[INSTRUCTIONS FOR THE TASK]
Here are records with pictures in them. Copy all of them exactly and leave the pictures out.

:: SOURCE MATERIAL ::

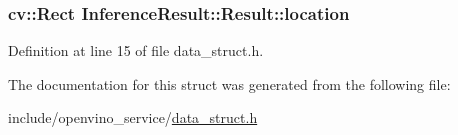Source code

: \subsubsection[{\texorpdfstring{location}{location}}]{\setlength{\rightskip}{0pt plus 5cm}cv\+::\+Rect Inference\+Result\+::\+Result\+::location}\hypertarget{structInferenceResult_1_1Result_a20260cebf785b75132140ab517594660}{}\label{structInferenceResult_1_1Result_a20260cebf785b75132140ab517594660}


Definition at line 15 of file data\+\_\+struct.\+h.



The documentation for this struct was generated from the following file\+:\begin{DoxyCompactItemize}
\item 
include/openvino\+\_\+service/\hyperlink{data__struct_8h}{data\+\_\+struct.\+h}\end{DoxyCompactItemize}
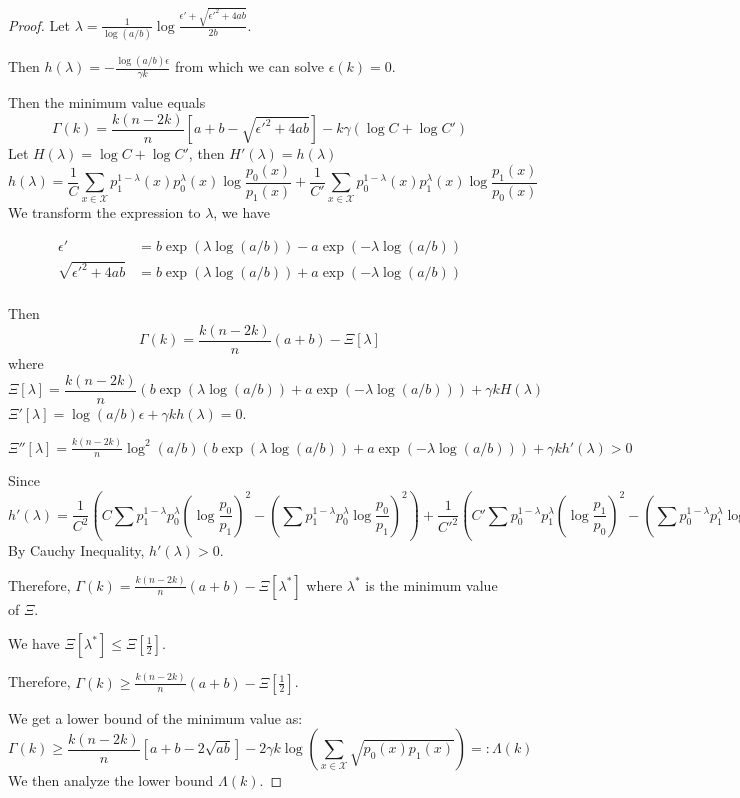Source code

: \documentclass{article}
\begin{document}
\begin{proof}
	Let $\lambda = \frac{1}{\log(a/b)}\log\frac{\epsilon'+\sqrt{\epsilon'^2+4ab}}{2b}$.
	
	Then $h(\lambda) = -\frac{\log(a/b)\epsilon}{\gamma k}$ from which we can solve $\epsilon(k)=0$.
	
	Then the minimum value equals
	$$
	\Gamma(k) = \frac{k(n-2k)}{n}[a+b-\sqrt{\epsilon'^2 + 4ab}] - k\gamma(\log C + \log C')
	$$
	Let $H(\lambda) = \log C + \log C'$, then $H'(\lambda) = h(\lambda)$
	$$
	h(\lambda)=\frac{1}{C}\sum_{x\in\mathcal{X}} p^{1-\lambda}_1(x)p^{\lambda}_0(x)\log\frac{p_0(x)}{p_1(x)}+\frac{1}{C'}\sum_{x\in\mathcal{X}} p^{1-\lambda}_0(x)p^{\lambda}_1(x)\log\frac{p_1(x)}{p_0(x)}
	$$
	We transform the expression to $\lambda$, we have
	
	\begin{align}
	\epsilon' &= b \exp(\lambda \log(a/b)) - a\exp(-\lambda  \log(a/b)) \\
	\sqrt{\epsilon'^2 + 4ab}  &= b \exp(\lambda  \log(a/b)) + a\exp(-\lambda  \log(a/b)) \\
	\end{align}
	
	Then
	$$
	\Gamma(k) = \frac{k(n-2k)}{n}(a+b) - \Xi[\lambda]
	$$
	where
	$$
	\Xi[\lambda] = \frac{k(n-2k)}{n}(b \exp(\lambda  \log(a/b)) + a\exp(-\lambda \log(a/b))) + \gamma k H(\lambda)
	$$
	$\Xi'[\lambda] = \log(a/b) \epsilon + \gamma k h(\lambda) = 0$.
	
	$\Xi''[\lambda] = \frac{k(n-2k)}{n}\log^2(a/b)(b \exp( \lambda\log(a/b)) + a\exp(-\lambda \log(a/b))) + \gamma k h'(\lambda)>0$
	
	Since
	$$
	h'(\lambda)=\frac{1}{C^2}(C\sum p_1^{1-\lambda}p_0^{\lambda}(\log\frac{p_0}{p_1})^2-(\sum p_1^{1-\lambda}p_0^{\lambda}\log\frac{p_0}{p_1})^2) + \frac{1}{C'^2}(C'\sum p_0^{1-\lambda}p_1^{\lambda}(\log\frac{p_1}{p_0})^2-(\sum p_0^{1-\lambda}p_1^{\lambda}\log\frac{p_1}{p_0})^2)
	$$
	By Cauchy Inequality, $h'(\lambda) > 0$.
	
	Therefore, $\Gamma(k) = \frac{k(n-2k)}{n}(a+b) - \Xi[\lambda^*]$ where $\lambda^*$ is the minimum value of $\Xi$.
	
	We have $\Xi[\lambda^*] \leq \Xi[\frac{1}{2}]$.
	
	Therefore, $\Gamma(k) \geq  \frac{k(n-2k)}{n}(a+b) - \Xi[\frac{1}{2}]$.
	
	We get a lower bound of the minimum value as:
	$$
	\Gamma(k) \geq \frac{k(n-2k)}{n}[a+b-2\sqrt{ab}] - 2\gamma k\log(\sum_{x\in\mathcal{X}}\sqrt{p_0(x)p_1(x)}) =:\Lambda(k)
	$$
	We then analyze the lower bound $\Lambda(k)$.
\end{proof}
\end{document}
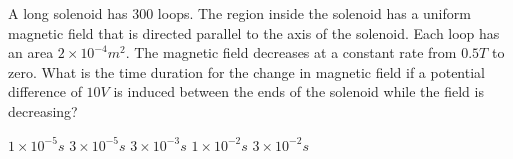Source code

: \begin{questions}\setcounter{question}{22}\question
A long solenoid has 300 loops. The region inside the solenoid has a uniform magnetic field that is directed parallel to the axis of the solenoid. Each loop has an area $2 \times 10^{-4} \unit{m^2}$. The magnetic field decreases at a constant rate from $0.5 \unit{T}$ to zero. What is the time duration for the change in magnetic field if a potential difference of $10 \unit{V}$ is induced between the ends of the solenoid while the field is decreasing?

\begin{oneparchoices}
\choice $1 \times 10^{-5} \unit{s}$
\choice $3 \times 10^{-5} \unit{s}$
\choice $3 \times 10^{-3} \unit{s}$
\choice $1 \times 10^{-2} \unit{s}$
\choice $3 \times 10^{-2} \unit{s}$
\end{oneparchoices}\end{questions}
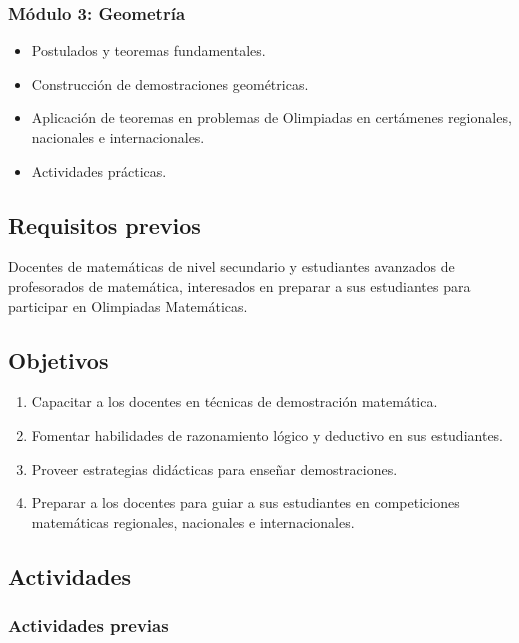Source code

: \subsubsection{Módulo 3: Geometría}
\begin{itemize}
	\item Postulados y teoremas fundamentales.
	\item Construcción de demostraciones geométricas.
	\item Aplicación de teoremas en problemas de Olimpiadas en certámenes regionales, nacionales e internacionales.
	\item Actividades prácticas.
\end{itemize}

\subsection{Requisitos previos}

Docentes de matemáticas de nivel secundario y estudiantes avanzados de profesorados de matemática, interesados en preparar a sus estudiantes para participar en Olimpiadas Matemáticas.

\subsection{Objetivos}
\begin{enumerate}
	\item Capacitar a los docentes en técnicas de demostración matemática.
	\item Fomentar habilidades de razonamiento lógico y deductivo en sus estudiantes.
	\item Proveer estrategias didácticas para enseñar demostraciones.
	\item Preparar a los docentes para guiar a sus estudiantes en competiciones matemáticas regionales, nacionales e internacionales.
\end{enumerate}

\subsection{Actividades}

\subsubsection{Actividades previas}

:::

[ANSWER TO THIS EXERCISE]
Source code

: \subsubsection[{\texorpdfstring{location}{location}}]{\setlength{\rightskip}{0pt plus 5cm}cv\+::\+Rect Inference\+Result\+::\+Result\+::location}\hypertarget{structInferenceResult_1_1Result_a20260cebf785b75132140ab517594660}{}\label{structInferenceResult_1_1Result_a20260cebf785b75132140ab517594660}


Definition at line 15 of file data\+\_\+struct.\+h.



The documentation for this struct was generated from the following file\+:\begin{DoxyCompactItemize}
\item 
include/openvino\+\_\+service/\hyperlink{data__struct_8h}{data\+\_\+struct.\+h}\end{DoxyCompactItemize}
Source code

: \documentclass{article}
\begin{document}
\begin{proof}
	Let $\lambda = \frac{1}{\log(a/b)}\log\frac{\epsilon'+\sqrt{\epsilon'^2+4ab}}{2b}$.
	
	Then $h(\lambda) = -\frac{\log(a/b)\epsilon}{\gamma k}$ from which we can solve $\epsilon(k)=0$.
	
	Then the minimum value equals
	$$
	\Gamma(k) = \frac{k(n-2k)}{n}[a+b-\sqrt{\epsilon'^2 + 4ab}] - k\gamma(\log C + \log C')
	$$
	Let $H(\lambda) = \log C + \log C'$, then $H'(\lambda) = h(\lambda)$
	$$
	h(\lambda)=\frac{1}{C}\sum_{x\in\mathcal{X}} p^{1-\lambda}_1(x)p^{\lambda}_0(x)\log\frac{p_0(x)}{p_1(x)}+\frac{1}{C'}\sum_{x\in\mathcal{X}} p^{1-\lambda}_0(x)p^{\lambda}_1(x)\log\frac{p_1(x)}{p_0(x)}
	$$
	We transform the expression to $\lambda$, we have
	
	\begin{align}
	\epsilon' &= b \exp(\lambda \log(a/b)) - a\exp(-\lambda  \log(a/b)) \\
	\sqrt{\epsilon'^2 + 4ab}  &= b \exp(\lambda  \log(a/b)) + a\exp(-\lambda  \log(a/b)) \\
	\end{align}
	
	Then
	$$
	\Gamma(k) = \frac{k(n-2k)}{n}(a+b) - \Xi[\lambda]
	$$
	where
	$$
	\Xi[\lambda] = \frac{k(n-2k)}{n}(b \exp(\lambda  \log(a/b)) + a\exp(-\lambda \log(a/b))) + \gamma k H(\lambda)
	$$
	$\Xi'[\lambda] = \log(a/b) \epsilon + \gamma k h(\lambda) = 0$.
	
	$\Xi''[\lambda] = \frac{k(n-2k)}{n}\log^2(a/b)(b \exp( \lambda\log(a/b)) + a\exp(-\lambda \log(a/b))) + \gamma k h'(\lambda)>0$
	
	Since
	$$
	h'(\lambda)=\frac{1}{C^2}(C\sum p_1^{1-\lambda}p_0^{\lambda}(\log\frac{p_0}{p_1})^2-(\sum p_1^{1-\lambda}p_0^{\lambda}\log\frac{p_0}{p_1})^2) + \frac{1}{C'^2}(C'\sum p_0^{1-\lambda}p_1^{\lambda}(\log\frac{p_1}{p_0})^2-(\sum p_0^{1-\lambda}p_1^{\lambda}\log\frac{p_1}{p_0})^2)
	$$
	By Cauchy Inequality, $h'(\lambda) > 0$.
	
	Therefore, $\Gamma(k) = \frac{k(n-2k)}{n}(a+b) - \Xi[\lambda^*]$ where $\lambda^*$ is the minimum value of $\Xi$.
	
	We have $\Xi[\lambda^*] \leq \Xi[\frac{1}{2}]$.
	
	Therefore, $\Gamma(k) \geq  \frac{k(n-2k)}{n}(a+b) - \Xi[\frac{1}{2}]$.
	
	We get a lower bound of the minimum value as:
	$$
	\Gamma(k) \geq \frac{k(n-2k)}{n}[a+b-2\sqrt{ab}] - 2\gamma k\log(\sum_{x\in\mathcal{X}}\sqrt{p_0(x)p_1(x)}) =:\Lambda(k)
	$$
	We then analyze the lower bound $\Lambda(k)$.
\end{proof}
\end{document}
Source code

: \begin{questions}\setcounter{question}{22}\question
A long solenoid has 300 loops. The region inside the solenoid has a uniform magnetic field that is directed parallel to the axis of the solenoid. Each loop has an area $2 \times 10^{-4} \unit{m^2}$. The magnetic field decreases at a constant rate from $0.5 \unit{T}$ to zero. What is the time duration for the change in magnetic field if a potential difference of $10 \unit{V}$ is induced between the ends of the solenoid while the field is decreasing?

\begin{oneparchoices}
\choice $1 \times 10^{-5} \unit{s}$
\choice $3 \times 10^{-5} \unit{s}$
\choice $3 \times 10^{-3} \unit{s}$
\choice $1 \times 10^{-2} \unit{s}$
\choice $3 \times 10^{-2} \unit{s}$
\end{oneparchoices}\end{questions}
Source code

: \subsubsection{Módulo 3: Geometría}
\begin{itemize}
	\item Postulados y teoremas fundamentales.
	\item Construcción de demostraciones geométricas.
	\item Aplicación de teoremas en problemas de Olimpiadas en certámenes regionales, nacionales e internacionales.
	\item Actividades prácticas.
\end{itemize}

\subsection{Requisitos previos}

Docentes de matemáticas de nivel secundario y estudiantes avanzados de profesorados de matemática, interesados en preparar a sus estudiantes para participar en Olimpiadas Matemáticas.

\subsection{Objetivos}
\begin{enumerate}
	\item Capacitar a los docentes en técnicas de demostración matemática.
	\item Fomentar habilidades de razonamiento lógico y deductivo en sus estudiantes.
	\item Proveer estrategias didácticas para enseñar demostraciones.
	\item Preparar a los docentes para guiar a sus estudiantes en competiciones matemáticas regionales, nacionales e internacionales.
\end{enumerate}

\subsection{Actividades}

\subsubsection{Actividades previas}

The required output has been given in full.